## [EXERCISE DETAILS]
Report back every line of the entries that contains "significant", exactly as written.
....................
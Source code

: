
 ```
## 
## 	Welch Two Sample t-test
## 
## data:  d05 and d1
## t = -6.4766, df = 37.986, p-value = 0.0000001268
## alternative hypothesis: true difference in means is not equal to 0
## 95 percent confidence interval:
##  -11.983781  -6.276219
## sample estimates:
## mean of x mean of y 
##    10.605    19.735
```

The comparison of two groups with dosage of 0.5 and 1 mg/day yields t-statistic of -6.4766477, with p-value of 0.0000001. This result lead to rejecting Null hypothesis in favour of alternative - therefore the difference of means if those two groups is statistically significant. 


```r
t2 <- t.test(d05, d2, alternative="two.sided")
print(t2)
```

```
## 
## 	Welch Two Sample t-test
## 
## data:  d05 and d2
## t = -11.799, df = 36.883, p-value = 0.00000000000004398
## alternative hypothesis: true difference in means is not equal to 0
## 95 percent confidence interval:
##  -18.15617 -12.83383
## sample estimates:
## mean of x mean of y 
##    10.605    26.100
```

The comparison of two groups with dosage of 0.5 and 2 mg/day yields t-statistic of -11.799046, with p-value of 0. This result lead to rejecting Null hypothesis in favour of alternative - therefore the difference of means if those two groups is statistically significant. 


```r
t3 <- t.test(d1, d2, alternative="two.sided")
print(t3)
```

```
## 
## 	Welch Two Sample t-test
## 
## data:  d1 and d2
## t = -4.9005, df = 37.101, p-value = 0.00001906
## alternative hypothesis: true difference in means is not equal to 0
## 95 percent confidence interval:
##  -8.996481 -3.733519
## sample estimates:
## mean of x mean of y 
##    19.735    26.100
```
....................
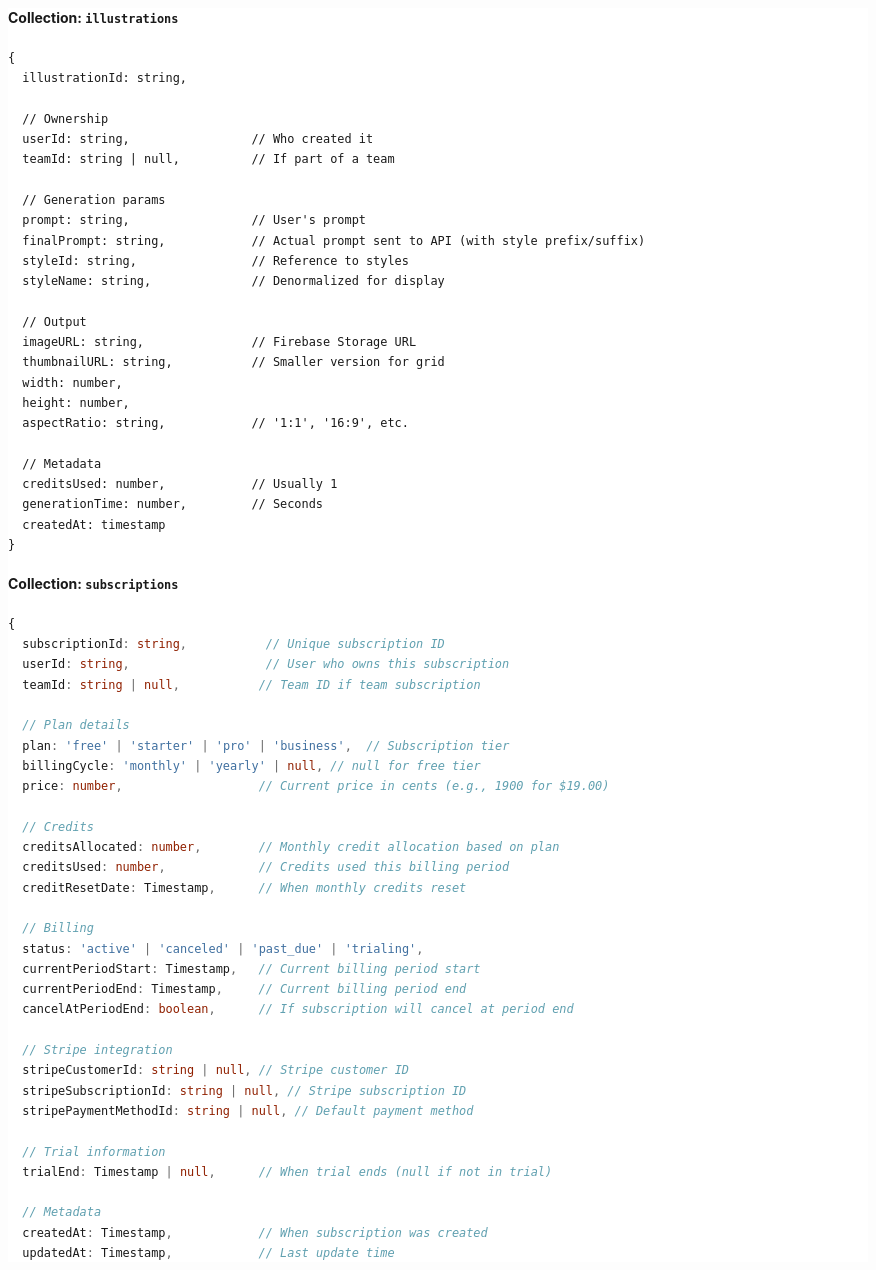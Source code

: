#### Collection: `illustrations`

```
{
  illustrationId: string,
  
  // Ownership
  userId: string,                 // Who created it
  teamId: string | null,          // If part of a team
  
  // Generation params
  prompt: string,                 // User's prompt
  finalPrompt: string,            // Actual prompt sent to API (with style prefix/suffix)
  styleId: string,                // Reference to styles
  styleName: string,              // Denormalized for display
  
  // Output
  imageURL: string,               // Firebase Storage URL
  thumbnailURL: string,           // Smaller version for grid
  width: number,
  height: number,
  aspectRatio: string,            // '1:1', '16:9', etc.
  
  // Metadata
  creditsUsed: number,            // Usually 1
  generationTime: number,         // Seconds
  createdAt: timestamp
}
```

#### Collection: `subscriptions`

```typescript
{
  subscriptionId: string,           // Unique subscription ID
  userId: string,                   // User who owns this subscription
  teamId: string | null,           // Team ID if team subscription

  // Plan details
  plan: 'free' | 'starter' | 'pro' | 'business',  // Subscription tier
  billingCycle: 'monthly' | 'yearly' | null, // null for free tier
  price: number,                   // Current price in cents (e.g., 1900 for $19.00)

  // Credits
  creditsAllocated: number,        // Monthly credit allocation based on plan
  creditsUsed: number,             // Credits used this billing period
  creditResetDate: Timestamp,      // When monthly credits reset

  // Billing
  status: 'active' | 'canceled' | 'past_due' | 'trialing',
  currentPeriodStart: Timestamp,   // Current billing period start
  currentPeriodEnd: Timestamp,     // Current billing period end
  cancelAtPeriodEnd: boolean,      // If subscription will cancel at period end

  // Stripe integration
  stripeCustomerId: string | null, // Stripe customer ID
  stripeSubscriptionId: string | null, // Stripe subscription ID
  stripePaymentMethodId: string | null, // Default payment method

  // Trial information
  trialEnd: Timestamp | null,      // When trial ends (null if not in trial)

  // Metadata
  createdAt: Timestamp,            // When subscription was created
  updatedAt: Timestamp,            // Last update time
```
....................
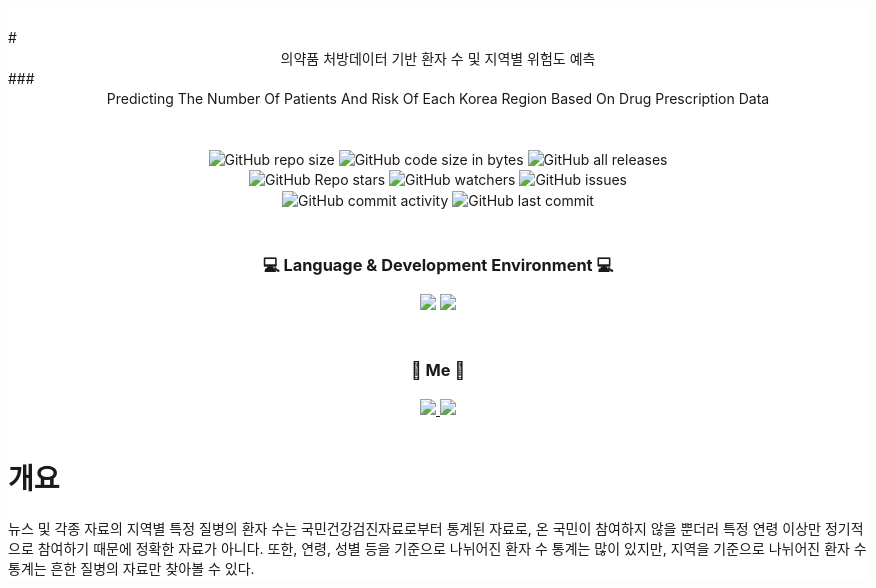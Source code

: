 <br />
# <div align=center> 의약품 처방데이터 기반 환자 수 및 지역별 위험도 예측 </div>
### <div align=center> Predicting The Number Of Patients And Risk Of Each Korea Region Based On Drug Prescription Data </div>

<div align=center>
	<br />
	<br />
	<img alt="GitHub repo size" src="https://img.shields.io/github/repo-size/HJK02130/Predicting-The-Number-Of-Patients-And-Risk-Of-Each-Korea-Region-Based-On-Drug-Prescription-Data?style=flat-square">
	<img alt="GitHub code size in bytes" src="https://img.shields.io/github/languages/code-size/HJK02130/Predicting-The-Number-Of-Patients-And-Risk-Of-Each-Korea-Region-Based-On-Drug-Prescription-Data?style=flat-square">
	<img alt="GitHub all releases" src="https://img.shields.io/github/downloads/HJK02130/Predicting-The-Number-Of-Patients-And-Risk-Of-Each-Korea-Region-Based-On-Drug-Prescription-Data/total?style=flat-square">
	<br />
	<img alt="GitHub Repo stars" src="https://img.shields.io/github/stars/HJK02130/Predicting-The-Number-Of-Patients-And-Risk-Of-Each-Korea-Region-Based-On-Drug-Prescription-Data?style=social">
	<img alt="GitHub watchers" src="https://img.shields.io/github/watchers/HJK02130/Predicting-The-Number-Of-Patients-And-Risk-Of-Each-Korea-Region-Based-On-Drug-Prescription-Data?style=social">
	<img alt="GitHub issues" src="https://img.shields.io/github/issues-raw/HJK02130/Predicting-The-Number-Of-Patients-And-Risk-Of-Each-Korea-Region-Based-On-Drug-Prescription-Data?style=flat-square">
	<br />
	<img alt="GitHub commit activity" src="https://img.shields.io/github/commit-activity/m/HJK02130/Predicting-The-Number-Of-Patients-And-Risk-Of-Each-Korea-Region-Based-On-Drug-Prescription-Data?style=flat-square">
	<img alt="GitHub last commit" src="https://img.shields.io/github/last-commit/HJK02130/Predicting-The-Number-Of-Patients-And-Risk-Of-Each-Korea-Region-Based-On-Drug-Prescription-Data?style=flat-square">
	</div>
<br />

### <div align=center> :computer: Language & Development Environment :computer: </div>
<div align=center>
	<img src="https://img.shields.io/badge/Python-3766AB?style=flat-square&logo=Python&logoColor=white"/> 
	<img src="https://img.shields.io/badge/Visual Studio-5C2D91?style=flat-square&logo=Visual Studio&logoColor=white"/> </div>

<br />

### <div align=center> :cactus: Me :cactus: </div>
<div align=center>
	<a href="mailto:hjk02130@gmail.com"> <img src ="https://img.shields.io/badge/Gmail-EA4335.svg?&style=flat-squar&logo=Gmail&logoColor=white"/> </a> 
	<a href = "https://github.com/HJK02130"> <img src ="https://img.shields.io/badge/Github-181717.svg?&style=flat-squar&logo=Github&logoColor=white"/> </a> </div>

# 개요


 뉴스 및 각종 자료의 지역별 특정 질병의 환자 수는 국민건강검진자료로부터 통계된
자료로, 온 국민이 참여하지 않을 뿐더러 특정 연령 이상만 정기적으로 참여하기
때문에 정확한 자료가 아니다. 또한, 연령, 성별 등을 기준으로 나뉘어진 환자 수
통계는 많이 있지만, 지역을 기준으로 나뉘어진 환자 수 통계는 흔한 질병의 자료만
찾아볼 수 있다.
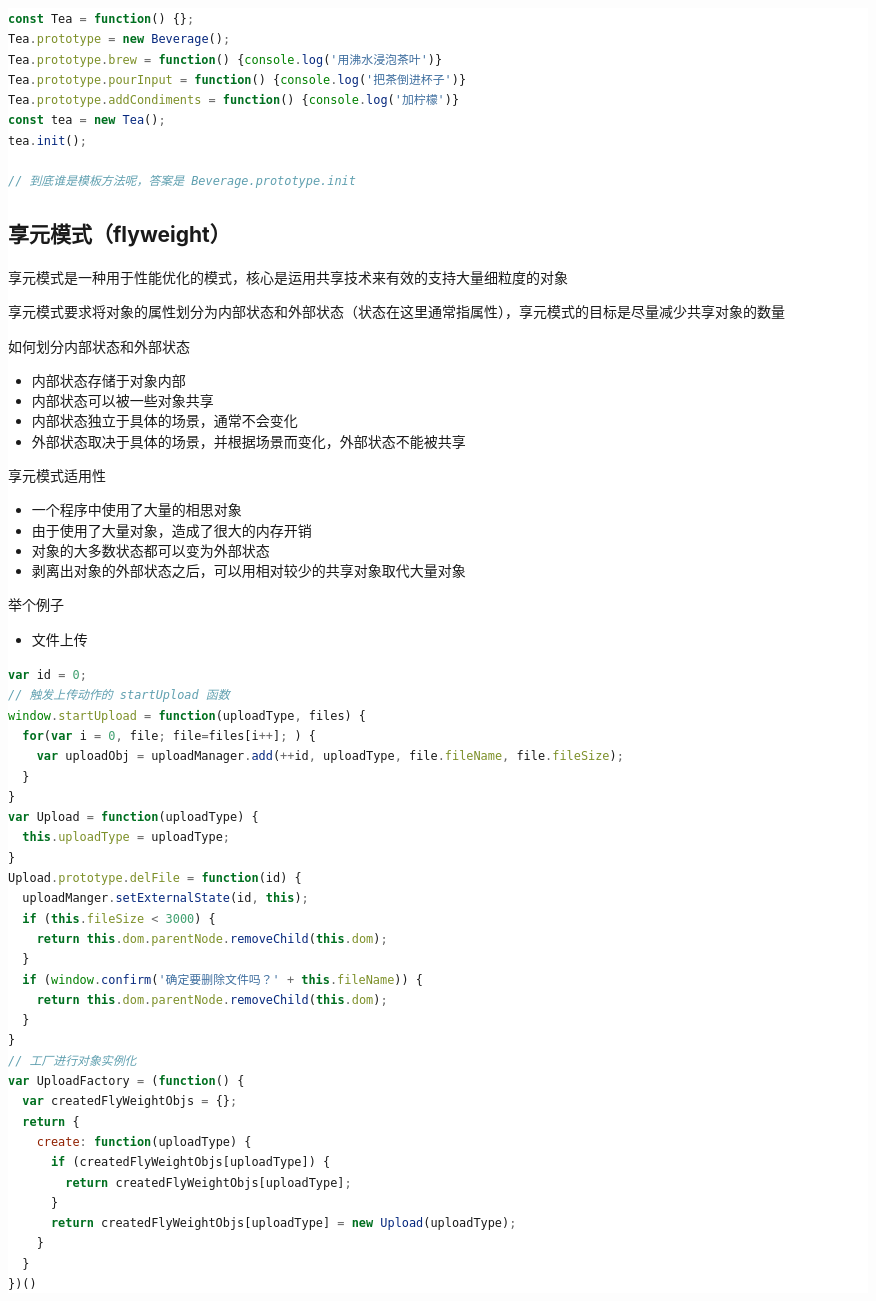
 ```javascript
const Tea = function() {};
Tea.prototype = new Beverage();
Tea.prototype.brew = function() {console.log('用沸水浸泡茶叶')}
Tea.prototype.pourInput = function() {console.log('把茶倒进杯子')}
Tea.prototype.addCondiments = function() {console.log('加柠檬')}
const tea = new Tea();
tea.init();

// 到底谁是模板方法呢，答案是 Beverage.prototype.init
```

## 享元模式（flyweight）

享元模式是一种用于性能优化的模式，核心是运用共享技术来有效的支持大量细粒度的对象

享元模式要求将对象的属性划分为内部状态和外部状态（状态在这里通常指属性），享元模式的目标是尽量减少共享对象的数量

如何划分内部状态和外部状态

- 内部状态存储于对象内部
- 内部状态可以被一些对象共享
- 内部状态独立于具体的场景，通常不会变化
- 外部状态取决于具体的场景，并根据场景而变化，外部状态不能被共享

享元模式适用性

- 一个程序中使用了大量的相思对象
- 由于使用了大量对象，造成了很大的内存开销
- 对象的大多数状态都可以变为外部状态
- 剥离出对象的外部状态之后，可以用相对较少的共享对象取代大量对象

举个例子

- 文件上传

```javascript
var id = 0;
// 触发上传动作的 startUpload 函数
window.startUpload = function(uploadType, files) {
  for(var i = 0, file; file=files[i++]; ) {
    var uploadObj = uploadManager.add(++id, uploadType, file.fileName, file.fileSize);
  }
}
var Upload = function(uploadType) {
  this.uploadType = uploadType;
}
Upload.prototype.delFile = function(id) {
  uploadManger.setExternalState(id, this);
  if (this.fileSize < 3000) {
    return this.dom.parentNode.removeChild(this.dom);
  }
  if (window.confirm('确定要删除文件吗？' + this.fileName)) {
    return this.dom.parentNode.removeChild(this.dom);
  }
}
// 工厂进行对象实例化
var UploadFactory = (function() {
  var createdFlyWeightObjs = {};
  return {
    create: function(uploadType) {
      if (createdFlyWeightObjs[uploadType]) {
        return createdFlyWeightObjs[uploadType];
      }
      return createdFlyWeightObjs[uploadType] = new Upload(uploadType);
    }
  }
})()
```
....................
## [OUTPUT FOR THIS TASK]
The comparison of two groups with dosage of 0.5 and 1 mg/day yields t-statistic of -6.4766477, with p-value of 0.0000001. This result lead to rejecting Null hypothesis in favour of alternative - therefore the difference of means if those two groups is statistically significant. 
The comparison of two groups with dosage of 0.5 and 2 mg/day yields t-statistic of -11.799046, with p-value of 0. This result lead to rejecting Null hypothesis in favour of alternative - therefore the difference of means if those two groups is statistically significant. 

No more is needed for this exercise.